Germany on the Skids?
Posted on: 31 Jul 2012 by James Farmer

Maybe Angela Merkel was right all along…

 

The German Chancellor has been taking a lot of flak from her Euro-zone colleagues this year about her refusal to put German taxpayers’ money up as a bail-out for the Mediterranean Club. Irrational, irresponsible and backward were some of the milder things that have been said about her defiant attitude.

But recent figures suggest that Berlin’s economic situation is a bit less solid than some of us would have supposed. Now it’s even being rumoured that the Triple A credit rating may be for the chop – a particularly offensive defacing insult in the wake of France’s own downgrade.

 

But there may indeed be some fire behind all the smoke. The widely-esteemed ZEW index of business confidence has just been revised to show the third successive fall in this hugely influential indicator – with the key index dropping by 2.7 points in July to minus 19.6 points.That’s as bad as it sounds, by the way, because the long-term historical average has been around 24 points into positive territory. And it’s a six-month low. What’s to feel good about in all that?

 

Well, for one thing the index shows a sharp divergence between Germany’s prospects and those of its neighbours. While the respondents were clear that the eurozone’s declined by 2.2 points to -22.3 points in July – a 2.2-point decline that won’t come as a surprise to anybody – Germany’s own economic situation got a 21.1 point positive score in July. And that would seem a whole lot better if it hadn’t been 12.1 points lower than the June index rating. Ouch, that hurts.
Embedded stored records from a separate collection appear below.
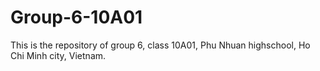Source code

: # Group-6-10A01
This is the repository of group 6, class 10A01, Phu Nhuan highschool, Ho Chi Minh city, Vietnam.
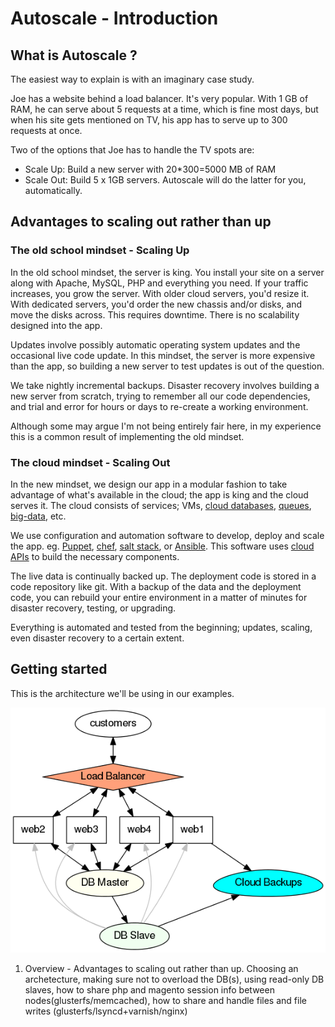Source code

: # Autoscale - Introduction

## What is Autoscale ?

The easiest way to explain is with an imaginary case study.

Joe has a website behind a load balancer. It's very popular. With 1 GB of RAM, he can serve about 5 requests at a time, which is fine most days, but when his site gets mentioned on TV, his app has to serve up to 300 requests at once. 

Two of the options that Joe has to handle the TV spots are:

 * Scale Up:  Build a new server with 20*300=5000 MB of RAM
 * Scale Out: Build 5 x 1GB servers. Autoscale will do the latter for you, automatically.

## Advantages to scaling out rather than up

### The old school mindset - Scaling Up

In the old school mindset, the server is king. You install your site on a server along with Apache, MySQL, PHP and everything you need. If your traffic increases, you grow the server. With older cloud servers, you'd resize it. With dedicated servers, you'd order the new chassis and/or disks, and move the disks across. This requires downtime. There is no scalability designed into the app.

Updates involve possibly automatic operating system updates and the occasional live code update. In this mindset, the server is more expensive than the app, so building a new server to test updates is out of the question.

We take nightly incremental backups. Disaster recovery involves building a new server from scratch, trying to remember all our code dependencies, and trial and error for hours or days to re-create a working environment.

Although some may argue I'm not being entirely fair here, in my experience this is a common result of implementing the old mindset.

### The cloud mindset - Scaling Out

In the new mindset, we design our app in a modular fashion to take advantage of what's available in the cloud; the app is king and the cloud serves it. The cloud consists of services; VMs, [cloud databases](http://www.rackspace.com/cloud/databases/), [queues](http://www.rackspace.com/cloud/queues/), [big-data](http://www.rackspace.com/cloud/big-data/), etc.

We use configuration and automation software to develop, deploy and scale the app. eg. [Puppet](http://puppetlabs.com/puppet/puppet-open-source), [chef](http://www.getchef.com/chef/), [salt stack](http://www.saltstack.com/), or [Ansible](http://www.ansible.com/home). This software uses [cloud APIs](http://docs.rackspace.com/) to build the necessary components.

The live data is continually backed up. The deployment code is stored in a code repository like git. With a backup of the data and the deployment code, you can rebuild your entire environment in a matter of minutes for disaster recovery, testing, or upgrading.

Everything is automated and tested from the beginning; updates, scaling, even disaster recovery to a certain extent.

## Getting started

This is the architecture we'll be using in our examples.

![Architecture Graph](lb.dot.png)

1. Overview - Advantages to scaling out rather than up. Choosing an archetecture, making sure not to overload the DB(s), using read-only DB slaves, how to share php and magento session info between nodes(glusterfs/memcached), how to share and handle files and file writes (glusterfs/lsyncd+varnish/nginx)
Part of the problem, of course, is that Germany’s economy is massively dependent on exporting goods to its European partners, some of whom are going to have to rein in their over-spending in a big way. (Partly at Germany’s insistence, of course…..) We’d also need to consider that 30% of Berlin’s exports are headed for the United States, where the prospect of a fiscal cliff is still omnipresent.

 

Meanwhile, the evidence for a more broad-based slowdown is still coming in. Late June saw the news that retail sales had fallen by 0.3% between April and May – which doesn’t sound so bad until you hear that April had been 0.2% down on March, and so forth. Or that the country’s economists had been expecting a 0.2% rise instead.

 

You have to hand it to those economists, though, they’re a tough bunch to depress for very long. Only days earlier, the Bundesbank had raised its 2012 growth forecast from 0.6% to 1.0%, because of what it called robust domestic consumption. And the GfK market research company revealed that its studies indicated a major return to normal consumption patterns in July.

 

Will it happen? You’ll have to wait a while for the July retail figures to come through, because June’s aren’t here yet. (Not a mistake they’d have been likely to make in America, where early ‘rush’ forecasts are widely used and respected.) But, at a time when Frau Merkel’s political popularity is coming under the cosh, you can see why there’s so much political capital riding on a positive outcome. Suddenly, the Iron-Willed Chancellor’s reluctance to get more enthusiastic about giving money to the Mediterranean Club seems a lot easier to understand.